CFTI-FM
- Elsipogtog First Nation, New Brunswick; Canada;
- Frequency: 101.1 MHz FM

Programming
- Format: Community Radio, Mi'kmaq

Ownership
- Owner: Native Broadcasting Ltd.

= CFTI-FM =

First Nations radio station in Elsipogtog First Nation, Canada

CFTI-FM is a half Mi'kmaq, half English radio station licensed to Elsipogtog First Nation, New Brunswick, and can be heard at 101.1 MHz/FM. The station is owned by Native Broadcasting Ltd.

==History==
On November 28, 1994, Melvin Augustine (on behalf of a not-for-profit organization) received approval by the Canadian Radio-television and Telecommunications Commission (CRTC) to operate a new native-language radio station at Big Cove, New Brunswick on the frequency of 101.5 MHz.

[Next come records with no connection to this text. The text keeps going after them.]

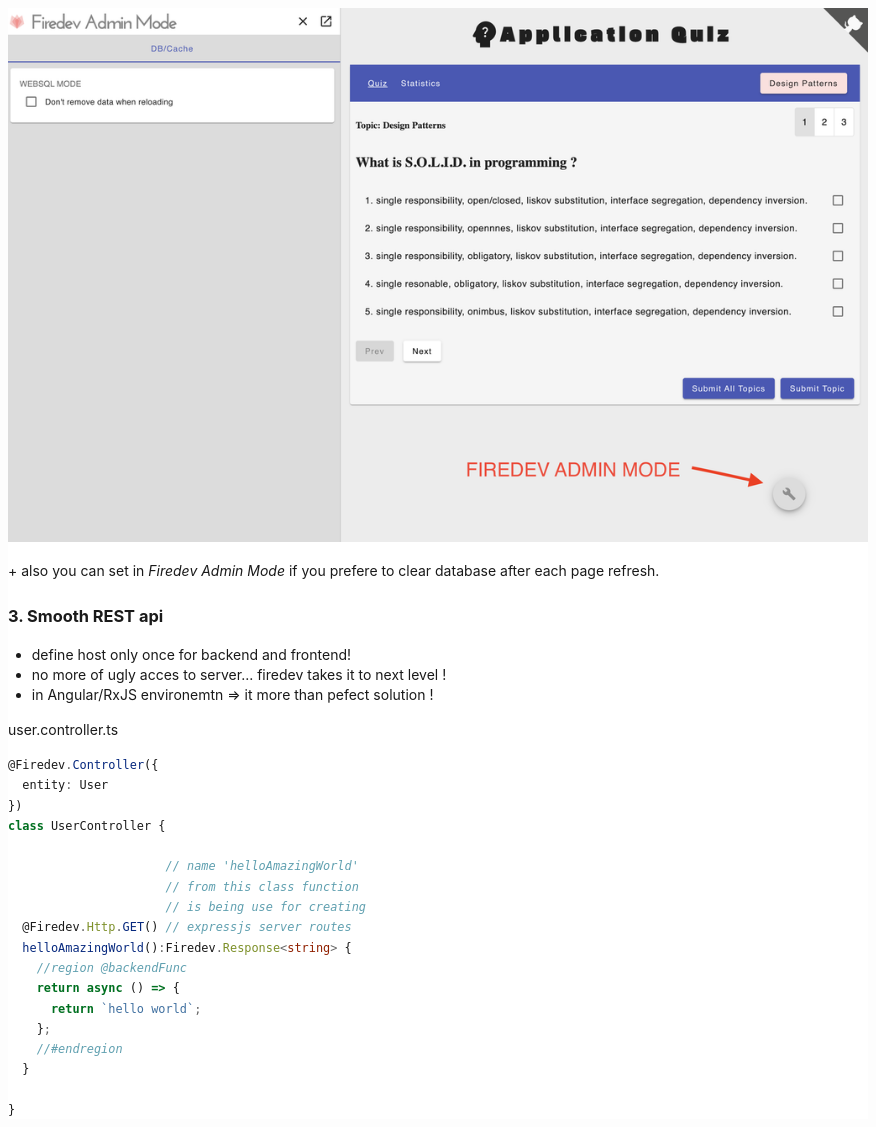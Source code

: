 <p style="text-align: center;"><img src="./__images/admin-mode.png" ></p>

\+ also you can set in *Firedev Admin Mode* if you prefere to 
 clear database after each page refresh.


### 3. Smooth REST api
- define host only once for backend and frontend!
- no more of ugly acces to server... firedev takes it to next level !
- in Angular/RxJS environemtn => it more than pefect solution !

user.controller.ts
```ts
@Firedev.Controller({
  entity: User
})
class UserController {
                      
                      // name 'helloAmazingWorld' 
                      // from this class function 
                      // is being use for creating
  @Firedev.Http.GET() // expressjs server routes 
  helloAmazingWorld():Firedev.Response<string> {  
    //region @backendFunc
    return async () => {
      return `hello world`;
    };
    //#endregion
  }

}
```
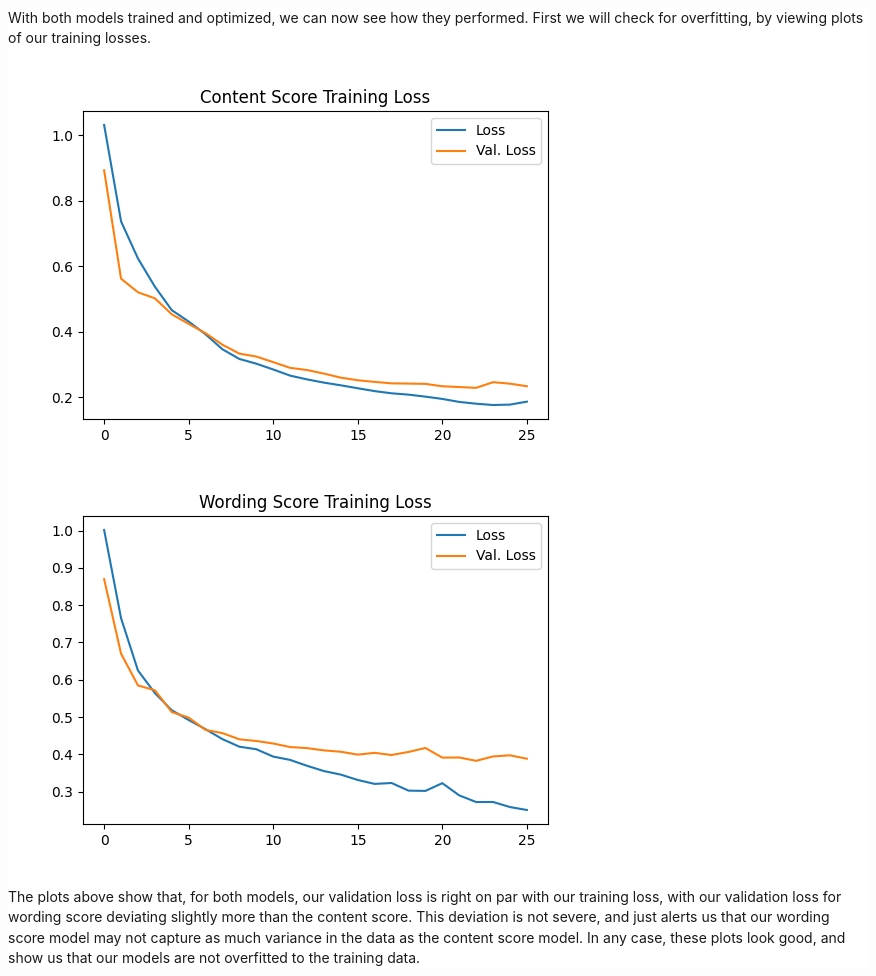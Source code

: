 With both models trained and optimized, we can now see how they performed. First we will check for overfitting, by viewing plots of our training losses.

![img.png](Models/NeuralNetwork/Tensorflow/ContentScore/ContentScoreTrainingLoss.png)  ![img.png](Models/NeuralNetwork/Tensorflow/WordingScore/WordingScoreTrainingLoss.png)

The plots above show that, for both models, our validation loss is right on par with our training loss, with our validation loss for wording score deviating slightly more than the content score. This deviation is not severe, and just alerts us that our wording score model may not capture as much variance in the data as the content score model. In any case, these plots look good, and show us that our models are not overfitted to the training data.
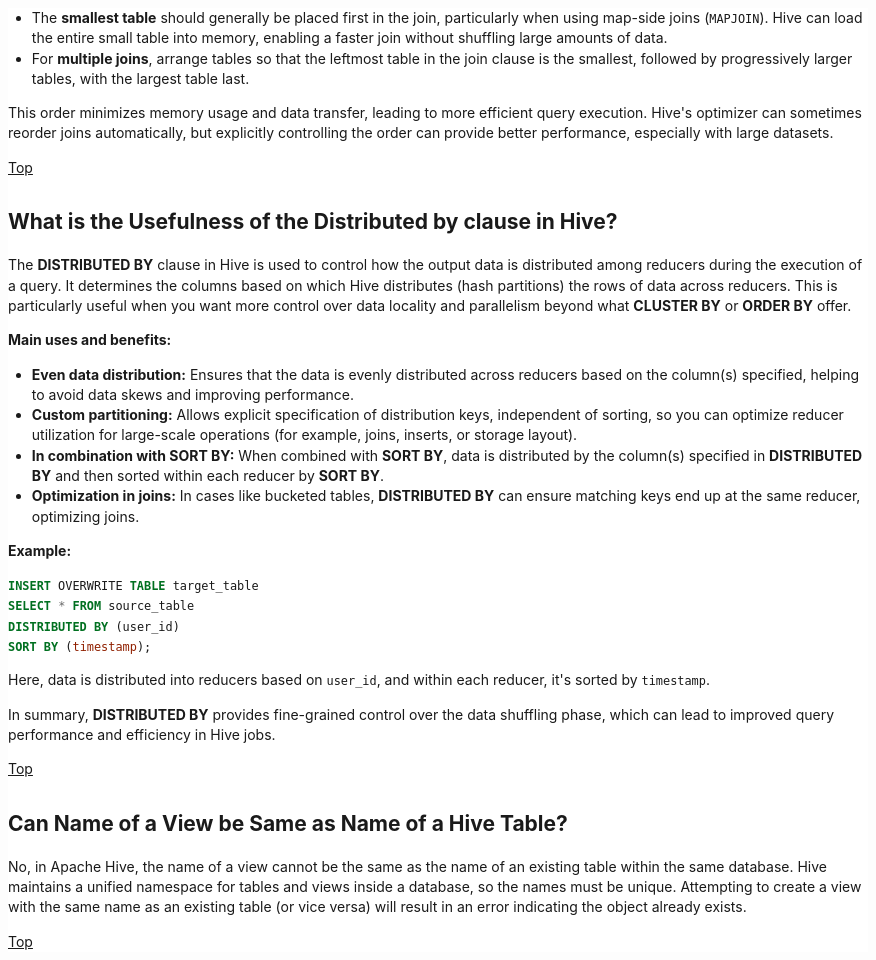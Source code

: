 - The **smallest table** should generally be placed first in the join, particularly when using map-side joins (`MAPJOIN`). Hive can load the entire small table into memory, enabling a faster join without shuffling large amounts of data.
- For **multiple joins**, arrange tables so that the leftmost table in the join clause is the smallest, followed by progressively larger tables, with the largest table last.

This order minimizes memory usage and data transfer, leading to more efficient query execution. Hive's optimizer can sometimes reorder joins automatically, but explicitly controlling the order can provide better performance, especially with large datasets.

[Top](#top)

## What is the Usefulness of the Distributed by clause in Hive?
The **DISTRIBUTED BY** clause in Hive is used to control how the output data is distributed among reducers during the execution of a query. It determines the columns based on which Hive distributes (hash partitions) the rows of data across reducers. This is particularly useful when you want more control over data locality and parallelism beyond what **CLUSTER BY** or **ORDER BY** offer.

**Main uses and benefits:**

- **Even data distribution:** Ensures that the data is evenly distributed across reducers based on the column(s) specified, helping to avoid data skews and improving performance.
- **Custom partitioning:** Allows explicit specification of distribution keys, independent of sorting, so you can optimize reducer utilization for large-scale operations (for example, joins, inserts, or storage layout).
- **In combination with SORT BY:** When combined with **SORT BY**, data is distributed by the column(s) specified in **DISTRIBUTED BY** and then sorted within each reducer by **SORT BY**.
- **Optimization in joins:** In cases like bucketed tables, **DISTRIBUTED BY** can ensure matching keys end up at the same reducer, optimizing joins.

**Example:**
```sql
INSERT OVERWRITE TABLE target_table
SELECT * FROM source_table
DISTRIBUTED BY (user_id)
SORT BY (timestamp);
```
Here, data is distributed into reducers based on `user_id`, and within each reducer, it's sorted by `timestamp`.

In summary, **DISTRIBUTED BY** provides fine-grained control over the data shuffling phase, which can lead to improved query performance and efficiency in Hive jobs.

[Top](#top)

## Can Name of a View be Same as Name of a Hive Table?
No, in Apache Hive, the name of a view cannot be the same as the name of an existing table within the same database. Hive maintains a unified namespace for tables and views inside a database, so the names must be unique. Attempting to create a view with the same name as an existing table (or vice versa) will result in an error indicating the object already exists.

[Top](#top)
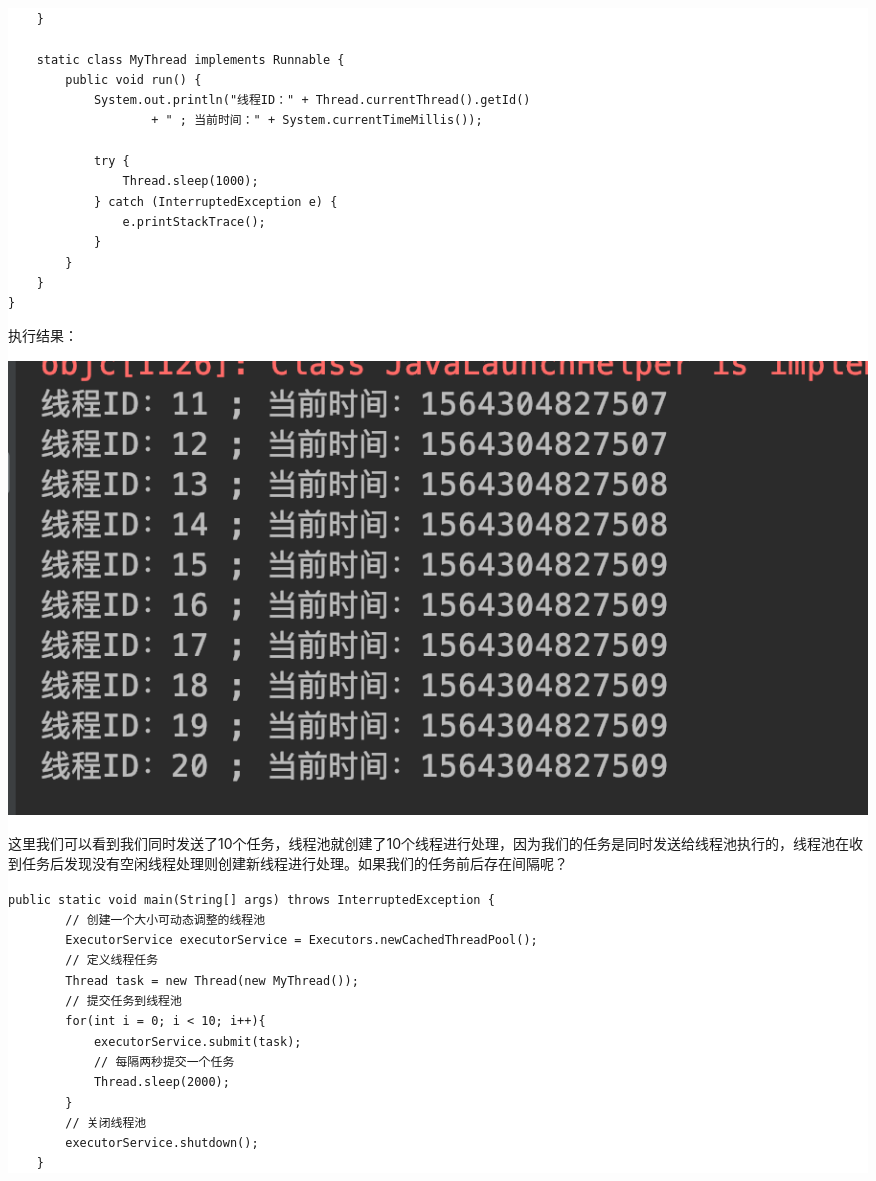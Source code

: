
 ```
    }

    static class MyThread implements Runnable {
        public void run() {
            System.out.println("线程ID：" + Thread.currentThread().getId()
                    + " ; 当前时间：" + System.currentTimeMillis());

            try {
                Thread.sleep(1000);
            } catch (InterruptedException e) {
                e.printStackTrace();
            }
        }
    }
}
```

执行结果：

![df68670d6f906b3abf0d1aaacb8c5461](Java高并发与多线程.resources/82BBE654-5621-40F5-99B0-20694B0FD93B.png)

这里我们可以看到我们同时发送了10个任务，线程池就创建了10个线程进行处理，因为我们的任务是同时发送给线程池执行的，线程池在收到任务后发现没有空闲线程处理则创建新线程进行处理。如果我们的任务前后存在间隔呢？

```
public static void main(String[] args) throws InterruptedException {
        // 创建一个大小可动态调整的线程池
        ExecutorService executorService = Executors.newCachedThreadPool();
        // 定义线程任务
        Thread task = new Thread(new MyThread());
        // 提交任务到线程池
        for(int i = 0; i < 10; i++){
            executorService.submit(task);
            // 每隔两秒提交一个任务
            Thread.sleep(2000);
        }
        // 关闭线程池
        executorService.shutdown();
    }
```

On February 25, 1998, the station received approval to change CFTI-FM's frequency from 101.5 MHz to 101.1 MHz and to increase the effective radiated power from 3 watts to 50 watts.

On August 29, 2008, the CRTC approved Melvin Augustine's application for a one-year license renewal from September 1, 2008 to August 31, 2009. There are no known license renewals since 2009 and is uncertain of when the station may have left the air.

==Notes==
The call letters "CFTI" was a former callsign that was used at a radio station in Timmins, Ontario from 1976 to 1992 and is known today as CJQQ-FM. CFTI-FM/CJQQ-FM Timmins has no relation to the current CFTI-FM in Big Cove.